WHAT YOU HAVE TO DO – What lines in the records below include the word "automate"? Return each one.

DATA SHOWN –
= = =

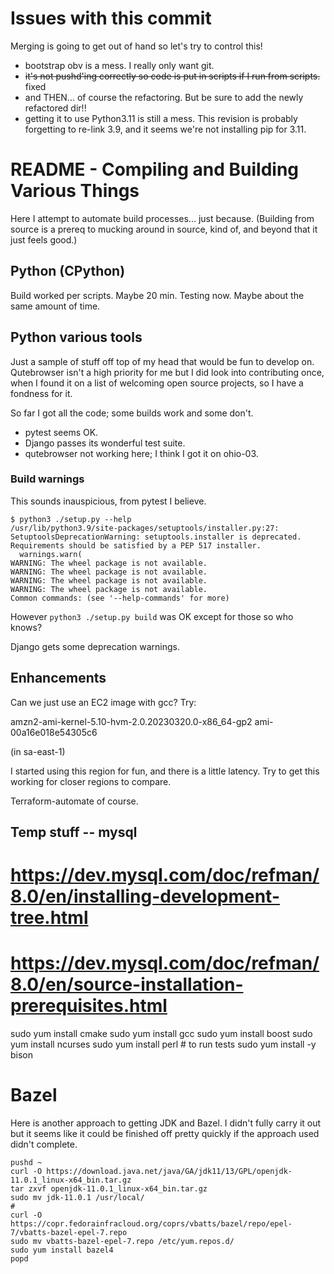 # Issues with this commit
Merging is going to get out of hand so let's try to control this!

- bootstrap obv is a mess. I really only want git.
- ~~it's not pushd'ing correctly so code is put in scripts if I run from scripts.~~ fixed
- and THEN... of course the refactoring. But be sure to add the newly refactored dir!!
- getting it to use Python3.11 is still a mess. This revision is probably forgetting to re-link 3.9, 
  and it seems we're not installing pip for 3.11.

# README - Compiling and Building Various Things
Here I attempt to automate build processes... just because.
(Building from source is a prereq to mucking around in source, kind of, 
and beyond that it just feels good.)

## Python (CPython)
Build worked per scripts. Maybe 20 min. Testing now. Maybe about the same amount of time.

## Python various tools
Just a sample of stuff off top of my head that would be fun to develop on. 
Qutebrowser isn't a high priority for me but I did look into contributing once,
when I found it on a list of welcoming open source projects,
 so I have a fondness for it.

So far I got all the code; some builds work and some don't.

- pytest seems OK.
- Django passes its wonderful test suite.
- qutebrowser not working here; I think I got it on ohio-03.


### Build warnings

This sounds inauspicious, from pytest I believe.
```
$ python3 ./setup.py --help
/usr/lib/python3.9/site-packages/setuptools/installer.py:27: SetuptoolsDeprecationWarning: setuptools.installer is deprecated. Requirements should be satisfied by a PEP 517 installer.
  warnings.warn(
WARNING: The wheel package is not available.
WARNING: The wheel package is not available.
WARNING: The wheel package is not available.
WARNING: The wheel package is not available.
Common commands: (see '--help-commands' for more)
```

However `python3 ./setup.py build` was OK except for those so who knows?

Django gets some deprecation warnings.
## Enhancements
Can we just use an EC2 image with gcc? Try:

amzn2-ami-kernel-5.10-hvm-2.0.20230320.0-x86_64-gp2
ami-00a16e018e54305c6 

(in sa-east-1)

I started using this region for fun, and there is a little latency. Try to get this working for
closer regions to compare.

Terraform-automate of course.




## Temp stuff -- mysql
# https://dev.mysql.com/doc/refman/8.0/en/installing-development-tree.html
# https://dev.mysql.com/doc/refman/8.0/en/source-installation-prerequisites.html


sudo yum install cmake
sudo yum install gcc
sudo yum install boost
sudo yum install ncurses
sudo yum install perl   # to run tests
sudo yum install -y bison




# Bazel

Here is another approach to getting JDK and Bazel. I didn't fully carry it out but it seems like it 
could be finished off pretty quickly if the approach used didn't complete.

```
pushd ~
curl -O https://download.java.net/java/GA/jdk11/13/GPL/openjdk-11.0.1_linux-x64_bin.tar.gz
tar zxvf openjdk-11.0.1_linux-x64_bin.tar.gz
sudo mv jdk-11.0.1 /usr/local/
# 
curl -O https://copr.fedorainfracloud.org/coprs/vbatts/bazel/repo/epel-7/vbatts-bazel-epel-7.repo
sudo mv vbatts-bazel-epel-7.repo /etc/yum.repos.d/
sudo yum install bazel4
popd


```
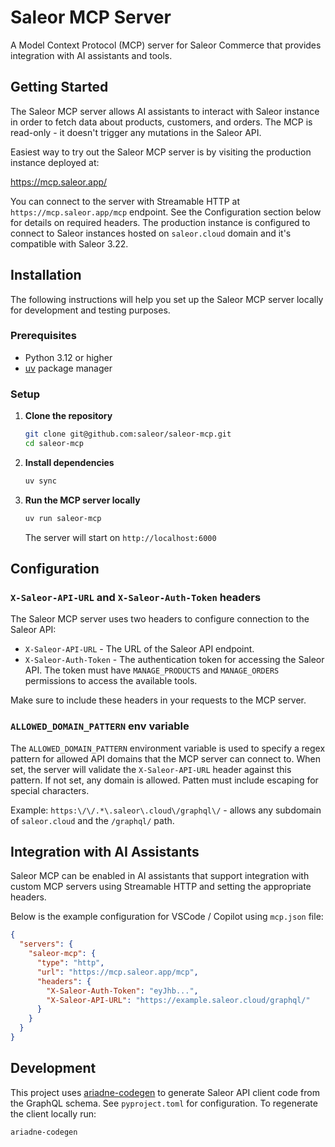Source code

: # Saleor MCP Server

A Model Context Protocol (MCP) server for Saleor Commerce that provides integration with AI assistants and tools.

## Getting Started

The Saleor MCP server allows AI assistants to interact with Saleor instance in order to fetch data about products, customers, and orders. The MCP is read-only - it doesn't trigger any mutations in the Saleor API.

Easiest way to try out the Saleor MCP server is by visiting the production instance deployed at:

https://mcp.saleor.app/

You can connect to the server with Streamable HTTP at `https://mcp.saleor.app/mcp` endpoint. See the Configuration section below for details on required headers. The production instance is configured to connect to Saleor instances hosted on `saleor.cloud` domain and it's compatible with Saleor 3.22.

## Installation

The following instructions will help you set up the Saleor MCP server locally for development and testing purposes.

### Prerequisites

- Python 3.12 or higher
- [uv](https://docs.astral.sh/uv/) package manager

### Setup

1. **Clone the repository**

   ```bash
   git clone git@github.com:saleor/saleor-mcp.git
   cd saleor-mcp
   ```

2. **Install dependencies**

   ```bash
   uv sync
   ```

3. **Run the MCP server locally**

   ```bash
   uv run saleor-mcp
   ```

   The server will start on `http://localhost:6000`

## Configuration

### `X-Saleor-API-URL` and `X-Saleor-Auth-Token` headers

The Saleor MCP server uses two headers to configure connection to the Saleor API:

- `X-Saleor-API-URL` - The URL of the Saleor API endpoint.
- `X-Saleor-Auth-Token` - The authentication token for accessing the Saleor API. The token must have `MANAGE_PRODUCTS` and `MANAGE_ORDERS` permissions to access the available tools.

Make sure to include these headers in your requests to the MCP server.

### `ALLOWED_DOMAIN_PATTERN` env variable

The `ALLOWED_DOMAIN_PATTERN` environment variable is used to specify a regex pattern for allowed API domains that the MCP server can connect to. When set, the server will validate the `X-Saleor-API-URL` header against this pattern. If not set, any domain is allowed. Patten must include escaping for special characters.

Example: `https:\/\/.*\.saleor\.cloud\/graphql\/` - allows any subdomain of `saleor.cloud` and the `/graphql/` path.

## Integration with AI Assistants

Saleor MCP can be enabled in AI assistants that support integration with custom MCP servers using Streamable HTTP and setting the appropriate headers.

Below is the example configuration for VSCode / Copilot using `mcp.json` file:

```json
{
  "servers": {
    "saleor-mcp": {
      "type": "http",
      "url": "https://mcp.saleor.app/mcp",
      "headers": {
        "X-Saleor-Auth-Token": "eyJhb...",
        "X-Saleor-API-URL": "https://example.saleor.cloud/graphql/"
      }
    }
  }
}
```

## Development

This project uses [ariadne-codegen](https://github.com/mirumee/ariadne-codegen/) to generate Saleor API client code from the GraphQL schema. See `pyproject.toml` for configuration.
To regenerate the client locally run:

```bash
ariadne-codegen
```
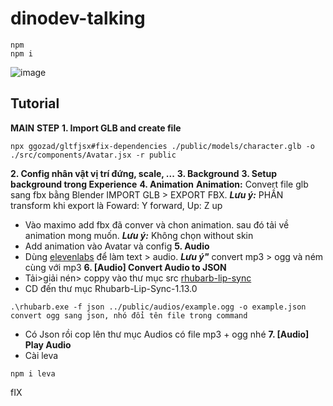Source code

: # dinodev-talking

```
npm
npm i
```


![image](https://user-images.githubusercontent.com/6551176/221732091-23ee52cb-4150-42fa-b998-43628d7a6b0d.png)

<h2>Tutorial</h2>

**MAIN**
**STEP**
**1. Import GLB and create file**
```
npx ggozad/gltfjsx#fix-dependencies ./public/models/character.glb -o ./src/components/Avatar.jsx -r public
```
**2. Config nhân vật vị trí đứng, scale, ...**
**3. Background**
**3. Setup background trong Experience**
**4. Animation**
**Animation:** Convert file glb sang fbx bằng Blender IMPORT GLB > EXPORT FBX. ***Lưu ý:*** PHẦN transform khi export là Foward: Y forward, Up: Z up
* Vào maximo add fbx đã conver và chon animation. sau đó tải về animation mong muốn. ***Lưu ý:*** Không chọn without skin
* Add animation vào Avatar và config
**5. Audio**
* Dùng [elevenlabs](https://elevenlabs.io/app/speech-synthesis/text-to-speech)  để làm text > audio. 
***Lưu ý"*** convert mp3 > ogg và ném cùng với mp3
**6. [Audio] Convert Audio to JSON**
* Tải>giải nén> coppy vào thư mục src [rhubarb-lip-sync](https://github.com/DanielSWolf/rhubarb-lip-sync/releases) 
* CD đến thư mục Rhubarb-Lip-Sync-1.13.0
```
.\rhubarb.exe -f json ../public/audios/example.ogg -o example.json  convert ogg sang json, nhó đổi tên file trong command
```
* Có Json rồi cop lên thư mục Audios có file mp3 + ogg nhé
**7. [Audio] Play Audio**
* Cài leva
```
npm i leva
```

fIX


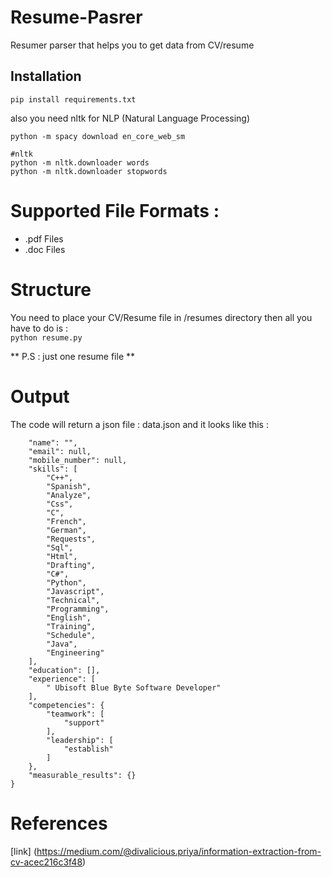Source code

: # Resume-Pasrer

Resumer parser that helps you to get data from CV/resume  


## Installation

``` pip install requirements.txt ```

also you need nltk for  NLP (Natural Language Processing) 
``` #spacy english
python -m spacy download en_core_web_sm

#nltk
python -m nltk.downloader words
python -m nltk.downloader stopwords 
```
# Supported File Formats : 
* .pdf Files 
* .doc Files

# Structure 
You need to place your CV/Resume file in /resumes directory then all you have to do is :  
``` python resume.py ``` 

** P.S : just one resume file **

# Output 
The code will return a json file : data.json and it looks like this :  
``` {
    "name": "",
    "email": null,
    "mobile_number": null,
    "skills": [
        "C++",
        "Spanish",
        "Analyze",
        "Css",
        "C",
        "French",
        "German",
        "Requests",
        "Sql",
        "Html",
        "Drafting",
        "C#",
        "Python",
        "Javascript",
        "Technical",
        "Programming",
        "English",
        "Training",
        "Schedule",
        "Java",
        "Engineering"
    ],
    "education": [],
    "experience": [
        " Ubisoft Blue Byte Software Developer"
    ],
    "competencies": {
        "teamwork": [
            "support"
        ],
        "leadership": [
            "establish"
        ]
    },
    "measurable_results": {}
} 
```

# References 
[link] (https://medium.com/@divalicious.priya/information-extraction-from-cv-acec216c3f48)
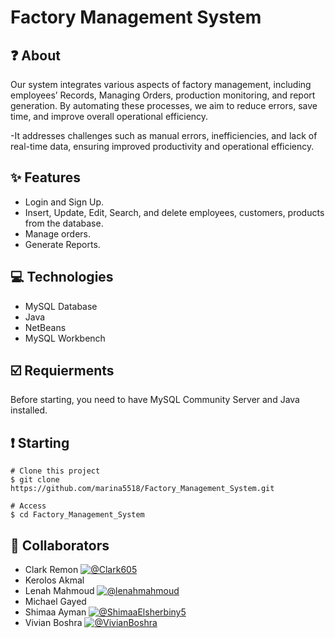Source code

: # Factory Management System


## :question: About
Our system integrates various aspects of factory management, including employees’ Records, Managing Orders, production monitoring, and report generation. By automating these processes, we aim to reduce errors, save time, and improve overall operational efficiency.

-It addresses challenges such as manual errors, inefficiencies, and lack of real-time data, ensuring improved productivity and operational efficiency.

## :sparkles: Features
- Login and Sign Up.
- Insert, Update, Edit, Search, and delete employees, customers, products from the database.
- Manage orders.
- Generate Reports.

## :computer: Technologies
- MySQL Database
- Java
- NetBeans
- MySQL Workbench

## :ballot_box_with_check: Requierments
Before starting, you need to have MySQL Community Server and Java installed.

## :heavy_exclamation_mark: Starting
```
# Clone this project
$ git clone https://github.com/marina5518/Factory_Management_System.git

# Access
$ cd Factory_Management_System
```

## :busts_in_silhouette: Collaborators
- Clark Remon [![@Clark605](https://img.shields.io/badge/GitHub-Clark605-black?logo=github)](https://github.com/Clark605)
- Kerolos Akmal 
- Lenah Mahmoud [![@lenahmahmoud](https://img.shields.io/badge/GitHub-lenahmahmoud-black?logo=github)](https://github.com/lenahmahmoud)
- Michael Gayed
- Shimaa Ayman [![@ShimaaElsherbiny5](https://img.shields.io/badge/GitHub-ShimaaElsherbiny5-black?logo=github)](https://github.com/ShimaaElsherbiny5)
- Vivian Boshra [![@VivianBoshra](https://img.shields.io/badge/GitHub-VivianBoshra-black?logo=github)](https://github.com/VivianBoshra)
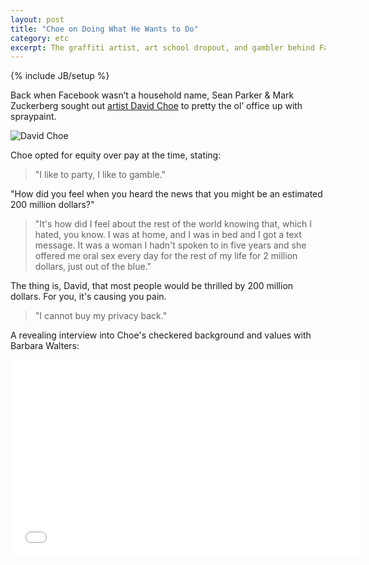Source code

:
 ```yaml
---
layout: post
title: "Choe on Doing What He Wants to Do"
category: etc
excerpt: The graffiti artist, art school dropout, and gambler behind Facebook's early office murals.
---
```

{% include JB/setup %}

Back when Facebook wasn’t a household name, Sean Parker & Mark Zuckerberg sought out [artist David Choe](http://davidchoe.com/) to pretty the ol’ office up with spraypaint.

![David Choe](/images/assets/david-choe.png)

Choe opted for equity over pay at the time, stating:
>"I like to party, I like to gamble." 

"How did you feel when you heard the news that you might be an estimated 200 million dollars?"  

>"It's how did I feel about the rest of the world knowing that, which I hated, you know. I was at home, and I was in bed and I got a text message. It was a woman I hadn't spoken to in five years and she offered me oral sex every day for the rest of my life for 2 million dollars, just out of the blue."

The thing is, David, that most people would be thrilled by 200 million dollars. For you, it's causing you pain.

>"I cannot buy my privacy back."

A revealing interview into Choe's checkered background and values with Barbara Walters:  

<iframe width="560" height="315" src="//www.youtube.com/embed/MtazR6Iu2yE" frameborder="0"> </iframe>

= = =

TASK OUTPUT –
Here I attempt to automate build processes... just because.
Terraform-automate of course.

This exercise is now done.